Precious Metals ETFs Have a Bright Prospect | ETF Trends

Precious metals exchange traded funds have regained their footing and may continue to shine as favorable fundamentals help support the hard assets.

For instance, on the recent webcast, Outlook 2016: Don’t Believe the Hype, James Butterfill, Executive Director and Head of Research & Investment Strategy at ETF Securities, argues that deflationary risks have been exaggerated and we are heading toward inflation.

“Aggregating core CPI, or inflation, highlights a trend of rising core CPI in both the developed and emerging world,” Butterfill said.

As hard assets, precious metals have provided investors with a safe store of value, helping preserve wealth in times of rising inflation. Looking ahead, Buterfill projects inflation to likely hover above 1%, with the Consumer Price Index rebounding this year.

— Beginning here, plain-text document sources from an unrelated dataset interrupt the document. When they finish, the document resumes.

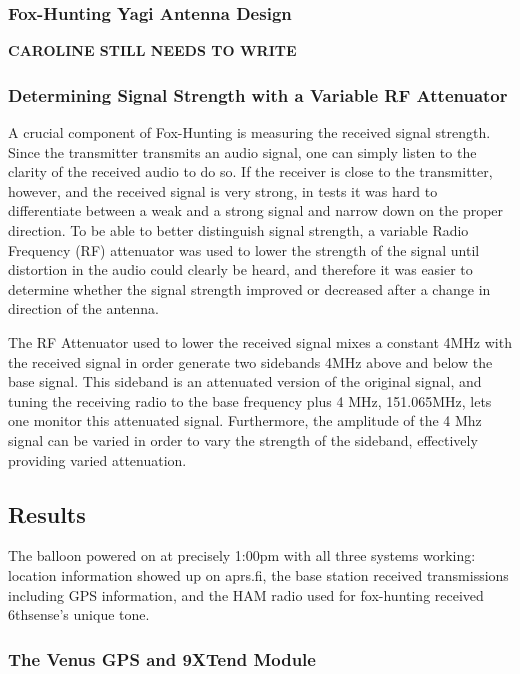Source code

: \documentclass[12pt,]{article}
\begin{document}
\subsubsection{Fox-Hunting Yagi Antenna
Design}\label{fox-hunting-yagi-antenna-design}

\textbf{CAROLINE STILL NEEDS TO WRITE}

\subsubsection{Determining Signal Strength with a Variable RF
Attenuator}\label{determining-signal-strength-with-a-variable-rf-attenuator}

A crucial component of Fox-Hunting is measuring the received signal
strength. Since the transmitter transmits an audio signal, one can
simply listen to the clarity of the received audio to do so. If the
receiver is close to the transmitter, however, and the received signal
is very strong, in tests it was hard to differentiate between a weak and
a strong signal and narrow down on the proper direction. To be able to
better distinguish signal strength, a variable Radio Frequency (RF)
attenuator was used to lower the strength of the signal until distortion
in the audio could clearly be heard, and therefore it was easier to
determine whether the signal strength improved or decreased after a
change in direction of the antenna.

The RF Attenuator used to lower the received signal mixes a constant
4MHz with the received signal in order generate two sidebands 4MHz above
and below the base signal. This sideband is an attenuated version of the
original signal, and tuning the receiving radio to the base frequency
plus 4 MHz, 151.065MHz, lets one monitor this attenuated signal.
Furthermore, the amplitude of the 4 Mhz signal can be varied in order to
vary the strength of the sideband, effectively providing varied
attenuation.

\subsection{Results}\label{results}

The balloon powered on at precisely 1:00pm with all three systems
working: location information showed up on aprs.fi, the base station
received transmissions including GPS information, and the HAM radio used
for fox-hunting received 6thsense's unique tone.

\subsubsection{The Venus GPS and 9XTend
Module}\label{the-venus-gps-and-9xtend-module}
\end{document}
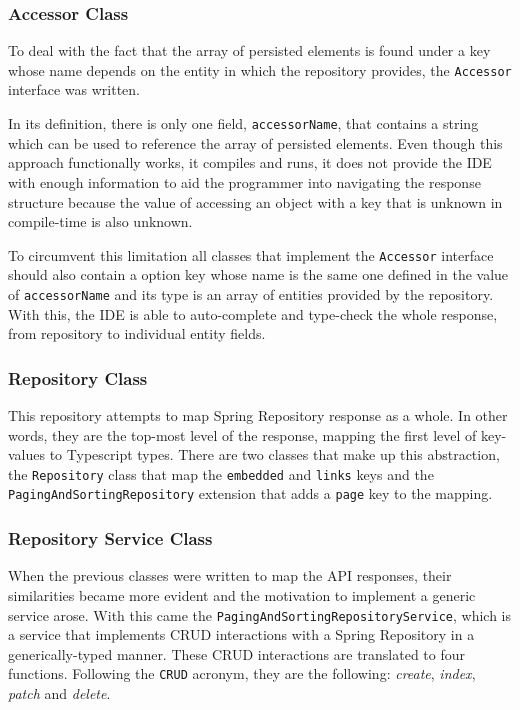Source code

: \subsubsection{Accessor Class}
To deal with the fact that the array of persisted elements is found under a key whose name depends on the entity in which the repository provides, the \texttt{Accessor} interface was written.

In its definition, there is only one field, \texttt{accessorName}, that contains a string which can be used to reference the array of persisted elements. Even though this approach functionally works, it compiles and runs, it does not provide the \gls{IDE} with enough information to aid the programmer into navigating the response structure because the value of accessing an object with a key that is unknown in compile-time is also unknown.

To circumvent this limitation all classes that implement the \texttt{Accessor} interface should also contain a option key whose name is the same one defined in the value of \texttt{accessorName} and its type is an array of entities provided by the repository. With this, the \gls{IDE} is able to auto-complete and type-check the whole response, from repository to individual entity fields.

\subsubsection{Repository Class}
This repository attempts to map Spring Repository response as a whole. In other words, they are the top-most level of the response, mapping the first level of key-values to Typescript types. There are two classes that make up this abstraction, the \texttt{Repository} class that map the \texttt{\textunderscore embedded} and \texttt{\textunderscore links} keys and the \texttt{PagingAndSortingRepository} extension that adds a \texttt{page} key to the mapping.

\subsubsection{Repository Service Class}\label{hateoas:service}
When the previous classes were written to map the \gls{API} responses, their similarities became more evident and the motivation to implement a generic service arose. With this came the \texttt{PagingAndSortingRepositoryService}, which is a service that implements \gls{CRUD} interactions with a Spring Repository in a generically-typed manner. These \gls{CRUD} interactions are translated to four functions. Following the \texttt{CRUD} acronym, they are the following: \textit{create}, \textit{index}, \textit{patch} and \textit{delete}.

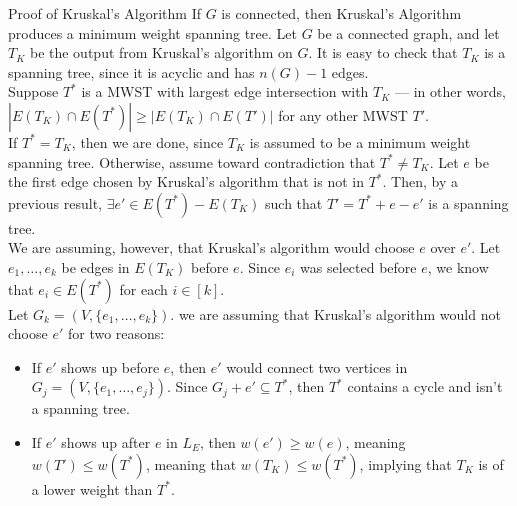 \documentclass[10pt]{extarticle}
\begin{document}
  \begin{problem}{Proof of Kruskal's Algorithm}
    If $G$ is connected, then Kruskal's Algorithm produces a minimum weight spanning tree.
    \tcblower
    Let $G$ be a connected graph, and let $T_K$ be the output from Kruskal's algorithm on $G$. It is easy to check that $T_K$ is a spanning tree, since it is acyclic and has $n(G) - 1$ edges.\\

    Suppose $T^*$ is a MWST with largest edge intersection with $T_K$ --- in other words, $|E(T_K)\cap E(T^*)| \geq |E(T_K)\cap E(T')|$ for any other MWST $T'$.\\

    If $T^* = T_K$, then we are done, since $T_K$ is assumed to be a minimum weight spanning tree. Otherwise, assume toward contradiction that $T^*\neq T_K$. Let $e$ be the first edge chosen by Kruskal's algorithm that is not in $T^*$. Then, by a previous result, $\exists e'\in E(T^*) - E(T_K)$ such that $T' = T^* +e-e'$ is a spanning tree.\\

    We are assuming, however, that Kruskal's algorithm would choose $e$ over $e'$. Let $e_1,\dots,e_k$ be edges in $E(T_K)$ before $e$. Since $e_i$ was selected before $e$, we know that $e_i\in E(T^*)$ for each $i\in [k]$.\\

    Let $G_k = (V,\{e_1,\dots,e_k\})$. we are assuming that Kruskal's algorithm would not choose $e'$ for two reasons:
    \begin{itemize}
      \item If $e'$ shows up before $e$, then $e'$ would connect two vertices in $G_j = (V,\{e_1,\dots,e_j\})$. Since $G_j + e'\subseteq T^*$, then $T^*$ contains a cycle and isn't a spanning tree.
      \item If $e'$ shows up after $e$ in $L_E$, then $w(e') \geq w(e)$, meaning $w(T') \leq w(T^*)$, meaning that $w(T_K) \leq w(T^*)$, implying that $T_K$ is of a lower weight than $T^*$. 
    \end{itemize}
  \end{problem}
\end{document}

Moreover, while China, a major commodities consumer, has weakened over the past year, the emerging market’s appetite for raw materials has not abated.

“Despite declining over the past year, China demand growth for the ‘big four’ metals – aluminum, copper, zinc and lead – remain strong at 8.5% year-over-year to Q3 2015,” Butterfill said. “It looks committed to its plenary reform packages, particularly if it aims to achieve 6.5% GDP growth through 2020.”

China has issued a 6.5% to 7% growth target for 2016, Bloomberg reported.

On the supply side, Butterfill argues that the extended low commodity price environment may force many producers to cut back on production. The curtailed mining activity will likely have a negative long-lasting effect on the supply side.

“Many commodities are now trading below their marginal cost of production,” Butterfill added, “suggesting it’s only a matter of time before we begin to see supply side destruction.”